» WORK ITEM:
Since only the total is wanted, give the number of lines in the listing below that hold the string "Describe" and add nothing.

········

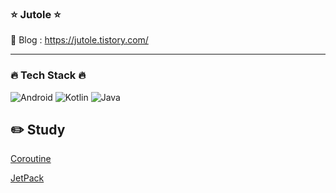 ### :star: Jutole :star:
:pushpin: Blog : https://jutole.tistory.com/
* * *

### :fire: Tech Stack :fire:
![Android](https://img.shields.io/badge/Android-3DDC84?style=for-the-badge&logo=android&logoColor=white) 
![Kotlin](https://img.shields.io/badge/kotlin-%230095D5.svg?style=for-the-badge&logo=kotlin&logoColor=white)
![Java](https://img.shields.io/badge/java-%23ED8B00.svg?style=for-the-badge&logo=java&logoColor=white)

## :pencil2: Study
[Coroutine](https://github.com/koreaksh/CoroutineStudyEx.git)

[JetPack](https://github.com/koreaksh/JetPackStudy.git)


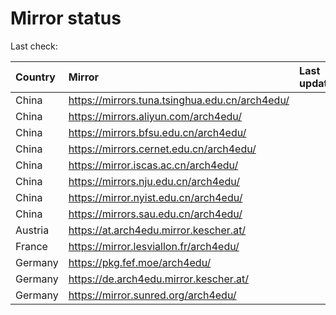 <script src="./time.js"></script>
# Mirror status
Last check: <script type="text/javascript">localize(1711693335.8680408);</script>

|Country|Mirror|Last update|
|:------|:-----|:----------|
|China|https://mirrors.tuna.tsinghua.edu.cn/arch4edu/|<script type="text/javascript">localize(1711650642);</script>|
|China|https://mirrors.aliyun.com/arch4edu/|<script type="text/javascript">localize(1711650642);</script>|
|China|https://mirrors.bfsu.edu.cn/arch4edu/|<script type="text/javascript">localize(1711650642);</script>|
|China|https://mirrors.cernet.edu.cn/arch4edu/|<script type="text/javascript">localize(1711650642);</script>|
|China|https://mirror.iscas.ac.cn/arch4edu/|<script type="text/javascript">localize(1711650642);</script>|
|China|https://mirrors.nju.edu.cn/arch4edu/|<script type="text/javascript">localize(1711650642);</script>|
|China|https://mirror.nyist.edu.cn/arch4edu/|<script type="text/javascript">localize(1711650642);</script>|
|China|https://mirrors.sau.edu.cn/arch4edu/|<script type="text/javascript">localize(1711650642);</script>|
|Austria|https://at.arch4edu.mirror.kescher.at/|<script type="text/javascript">localize(1711650642);</script>|
|France|https://mirror.lesviallon.fr/arch4edu/|<script type="text/javascript">localize(1711650642);</script>|
|Germany|https://pkg.fef.moe/arch4edu/|<script type="text/javascript">localize(1711650642);</script>|
|Germany|https://de.arch4edu.mirror.kescher.at/|<script type="text/javascript">localize(1711650642);</script>|
|Germany|https://mirror.sunred.org/arch4edu/|<script type="text/javascript">localize(1711650642);</script>|

<script src="./tablefilter/tablefilter.js"></script>
<script src="./table.js"></script>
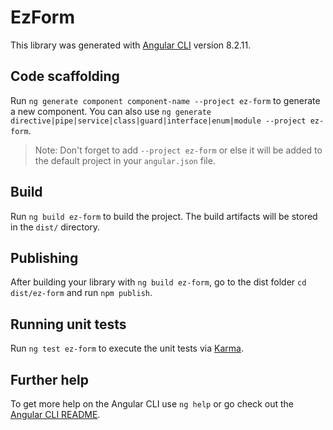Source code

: # EzForm

This library was generated with [Angular CLI](https://github.com/angular/angular-cli) version 8.2.11.

## Code scaffolding

Run `ng generate component component-name --project ez-form` to generate a new component. You can also use `ng generate directive|pipe|service|class|guard|interface|enum|module --project ez-form`.
> Note: Don't forget to add `--project ez-form` or else it will be added to the default project in your `angular.json` file. 

## Build

Run `ng build ez-form` to build the project. The build artifacts will be stored in the `dist/` directory.

## Publishing

After building your library with `ng build ez-form`, go to the dist folder `cd dist/ez-form` and run `npm publish`.

## Running unit tests

Run `ng test ez-form` to execute the unit tests via [Karma](https://karma-runner.github.io).

## Further help

To get more help on the Angular CLI use `ng help` or go check out the [Angular CLI README](https://github.com/angular/angular-cli/blob/master/README.md).
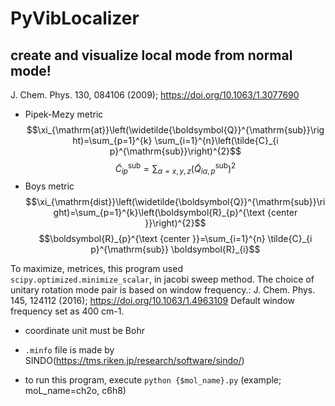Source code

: # PyVibLocalizer
## create and visualize local mode from normal mode!

J. Chem. Phys. 130, 084106 (2009); https://doi.org/10.1063/1.3077690

- Pipek-Mezy metric
    $$\xi_{\mathrm{at}}\left(\widetilde{\boldsymbol{Q}}^{\mathrm{sub}}\right)=\sum_{p=1}^{k} \sum_{i=1}^{n}\left(\tilde{C}_{i p}^{\mathrm{sub}}\right)^{2}$$
    $$\tilde{C}_{i p}^{\mathrm{sub}}=\sum_{\alpha=x, y, z}\left(\tilde{Q}_{i \alpha, p}^{\mathrm{sub}}\right)^{2}$$
- Boys metric
    $$\xi_{\mathrm{dist}}\left(\widetilde{\boldsymbol{Q}}^{\mathrm{sub}}\right)=\sum_{p=1}^{k}\left(\boldsymbol{R}_{p}^{\text {center }}\right)^{2}$$
    $$\boldsymbol{R}_{p}^{\text {center }}=\sum_{i=1}^{n} \tilde{C}_{i p}^{\mathrm{sub}} \boldsymbol{R}_{i}$$

To maximize, metrices, this program used `scipy.optimized.minimize_scalar`, in jacobi sweep method. The choice of unitary rotation mode pair is based on window frequency.: J. Chem. Phys. 145, 124112 (2016); https://doi.org/10.1063/1.4963109 Default window frequency set as 400 cm-1.


- coordinate unit must be Bohr

- `.minfo` file is made by SINDO(https://tms.riken.jp/research/software/sindo/)

- to run this program, execute `python {$mol_name}.py` (example; moL_name=ch2o, c6h8)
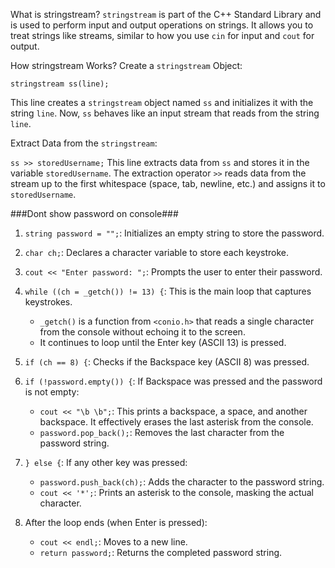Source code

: What is stringstream?
`stringstream` is part of the C++ Standard Library and is used to perform input and output operations on strings.
It allows you to treat strings like streams, similar to how you use `cin` for input and `cout` for output.

How stringstream Works?
Create a `stringstream` Object:

`stringstream ss(line);`

This line creates a `stringstream` object named `ss` and initializes it with the string `line`.
Now, `ss` behaves like an input stream that reads from the string `line`.

Extract Data from the `stringstream`:

`ss >> storedUsername;`
This line extracts data from `ss` and stores it in the variable `storedUsername`.
The extraction operator `>>` reads data from the stream up to the first whitespace (space, tab, newline, etc.)
and assigns it to `storedUsername`.


###Dont show password on console###

1. `string password = "";`: Initializes an empty string to store the password.

2. `char ch;`: Declares a character variable to store each keystroke.

3. `cout << "Enter password: ";`: Prompts the user to enter their password.

4. `while ((ch = _getch()) != 13) {`: This is the main loop that captures keystrokes.
   - `_getch()` is a function from `<conio.h>` that reads a single character from the console without echoing it to the screen.
   - It continues to loop until the Enter key (ASCII 13) is pressed.

5. `if (ch == 8) {`: Checks if the Backspace key (ASCII 8) was pressed.

6. `if (!password.empty()) {`: If Backspace was pressed and the password is not empty:
   - `cout << "\b \b";`: This prints a backspace, a space, and another backspace. It effectively erases the last asterisk from the console.
   - `password.pop_back();`: Removes the last character from the password string.

7. `} else {`: If any other key was pressed:
   - `password.push_back(ch);`: Adds the character to the password string.
   - `cout << '*';`: Prints an asterisk to the console, masking the actual character.

8. After the loop ends (when Enter is pressed):
   - `cout << endl;`: Moves to a new line.
   - `return password;`: Returns the completed password string.
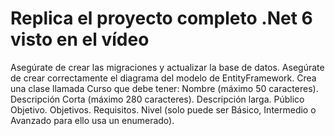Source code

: # Replica el proyecto completo .Net 6 visto en el vídeo
 Asegúrate de crear las migraciones y actualizar la base de datos.
 Asegúrate de crear correctamente el diagrama del modelo de EntityFramework.
 Crea una clase llamada Curso que debe tener:
 Nombre (máximo 50 caracteres).
 Descripción Corta (máximo 280 caracteres).
 Descripción larga.
 Público Objetivo.
 Objetivos.
 Requisitos.
 Nivel (solo puede ser Básico, Intermedio o Avanzado para ello usa un enumerado).
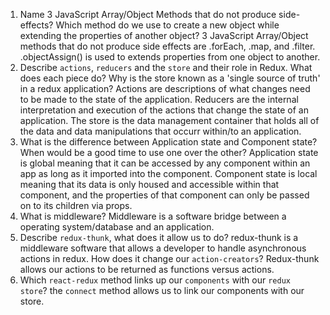 1.  Name 3 JavaScript Array/Object Methods that do not produce side-effects? Which method do we use to create a new object while extending the properties of another object? 3 JavaScript Array/Object methods that do not  produce side effects are .forEach, .map, and .filter.  .objectAssign() is used to extends properties from one object to another.
2.  Describe `actions`, `reducers` and the `store` and their role in Redux. What does each piece do? Why is the store known as a 'single source of truth' in a redux application? Actions are descriptions of what changes need to be made to the state of the application. Reducers are the internal interpretation and execution of the actions that change the state of an application. The store is the data management container that holds all of the data and data manipulations that occurr within/to an application.
3.  What is the difference between Application state and Component state? When would be a good time to use one over the other? Application state is global meaning that it can be accessed by any component within an app as long as it imported into the component. Component state is local meaning that its data is only housed and accessible within that component, and the properties of that component can only be passed on to its children via props.
4.  What is middleware? Middleware is a software bridge between a operating system/database and an application.
5.  Describe `redux-thunk`, what does it allow us to do? redux-thunk is a middleware software that allows a developer to handle asynchronous actions in redux.   How does it change our `action-creators`? Redux-thunk allows our actions to be returned as functions versus actions.
6.  Which `react-redux` method links up our `components` with our `redux store`? the `connect` method allows us to link our components with our store.

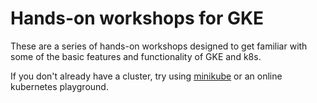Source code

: # Hands-on workshops for GKE

These are a series of hands-on workshops designed to get familiar with some of the basic features and functionality of GKE and k8s.

If you don't already have a cluster, try using [minikube](https://kubernetes.io/docs/setup/learning-environment/minikube/#interacting-with-your-cluster) or an online kubernetes playground.

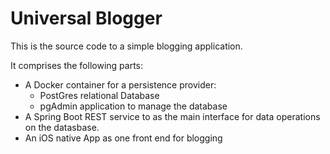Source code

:# Universal Blogger

This is the source code to a simple blogging application.

It comprises the following parts:
* A Docker container for a persistence provider:
	* PostGres relational Database
	* pgAdmin application to manage the database
* A Spring Boot REST service to as the main interface for data operations on the datasbase.
* An iOS native App as one front end for blogging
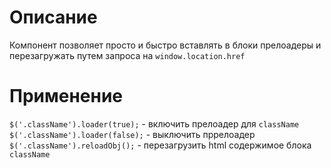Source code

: # Описание  

Компонент позволяет просто и быстро вставлять в блоки прелоадеры и перезагружать путем запроса на `window.location.href`

# Применение  

`$('.className').loader(true);` - включить прелоадер для `className`  
`$('.className').loader(false);` - выключить пррелоадер  
`$('.className').reloadObj();` - перезагрузить html содержимое блока `className`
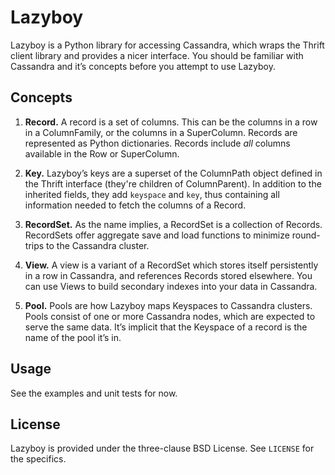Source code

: Lazyboy
=======

Lazyboy is a Python library for accessing Cassandra, which wraps the Thrift client library and provides a nicer interface. You should be familiar with Cassandra and it’s concepts before you attempt to use Lazyboy.


Concepts
--------

 1. **Record.** A record is a set of columns. This can be the columns in a row in a ColumnFamily, or the columns in a SuperColumn. Records are represented as Python dictionaries. Records include _all_ columns available in the Row or SuperColumn.

 2. **Key.** Lazyboy’s keys are a superset of the ColumnPath object defined in the Thrift interface (they're children of ColumnParent). In addition to the inherited fields, they add `keyspace` and `key`, thus containing all information needed to fetch the columns of a Record.

 3. **RecordSet.** As the name implies, a RecordSet is a collection of Records. RecordSets offer aggregate save and load functions to minimize round-trips to the Cassandra cluster.

 4. **View.** A view is a variant of a RecordSet which stores itself persistently in a row in Cassandra, and references Records stored elsewhere. You can use Views to build secondary indexes into your data in Cassandra.

 5. **Pool.** Pools are how Lazyboy maps Keyspaces to Cassandra clusters. Pools consist of one or more Cassandra nodes, which are expected to serve the same data. It’s implicit that the Keyspace of a record is the name of the pool it’s in.

Usage
-----

See the examples and unit tests for now.


License
-------

Lazyboy is provided under the three-clause BSD License. See `LICENSE` for the specifics.
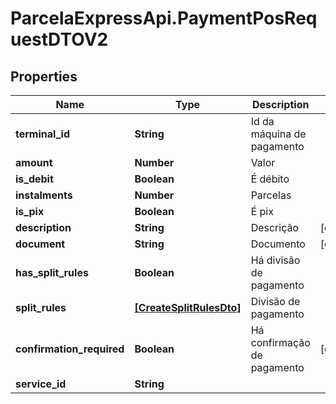 # ParcelaExpressApi.PaymentPosRequestDTOV2

## Properties

Name | Type | Description | Notes
------------ | ------------- | ------------- | -------------
**terminal_id** | **String** | Id da máquina de pagamento | 
**amount** | **Number** | Valor | 
**is_debit** | **Boolean** | É débito | 
**instalments** | **Number** | Parcelas | 
**is_pix** | **Boolean** | É pix | 
**description** | **String** | Descrição | [optional] 
**document** | **String** | Documento | [optional] 
**has_split_rules** | **Boolean** | Há divisão de pagamento | 
**split_rules** | [**[CreateSplitRulesDto]**](CreateSplitRulesDto.md) | Divisão de pagamento | 
**confirmation_required** | **Boolean** | Há confirmação de pagamento | [optional] 
**service_id** | **String** |  | 


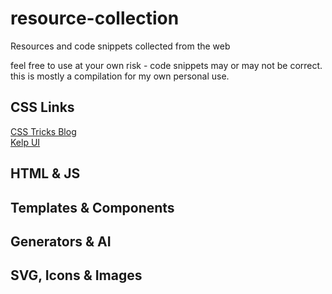 # resource-collection
Resources and code snippets collected from the web

feel free to use at your own risk - code snippets may or may not be correct. this is mostly a compilation for my own personal use.

## CSS Links
<a href="css-tricks.com">CSS Tricks Blog</a><br>
<a href="https://kelpui.com/">Kelp UI</a><br>


## HTML & JS

## Templates & Components

## Generators & AI

## SVG, Icons & Images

········

» EXERCISE OUTPUT:
2